▸ **Work item**
What is needed is each line of the data below that holds the string "width".

[Rendered images with source text]
● ● ● ● ● ● ●
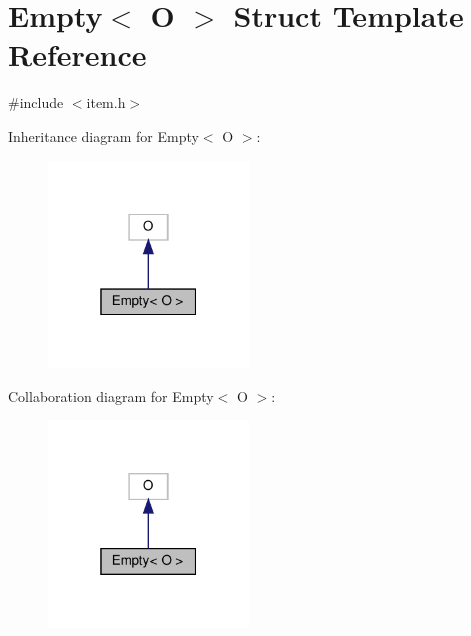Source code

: \hypertarget{structEmpty}{}\section{Empty$<$ O $>$ Struct Template Reference}
\label{structEmpty}


{\ttfamily \#include $<$item.\+h$>$}



Inheritance diagram for Empty$<$ O $>$\+:\nopagebreak
\begin{figure}[H]
\begin{center}
\leavevmode
\includegraphics[width=151pt]{structEmpty__inherit__graph}
\end{center}
\end{figure}


Collaboration diagram for Empty$<$ O $>$\+:\nopagebreak
\begin{figure}[H]
\begin{center}
\leavevmode
\includegraphics[width=151pt]{structEmpty__coll__graph}
\end{center}
\end{figure}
● ● ● ● ● ● ●
▸ **Written reply**
\includegraphics[width=151pt]{structEmpty__inherit__graph}
\includegraphics[width=151pt]{structEmpty__coll__graph}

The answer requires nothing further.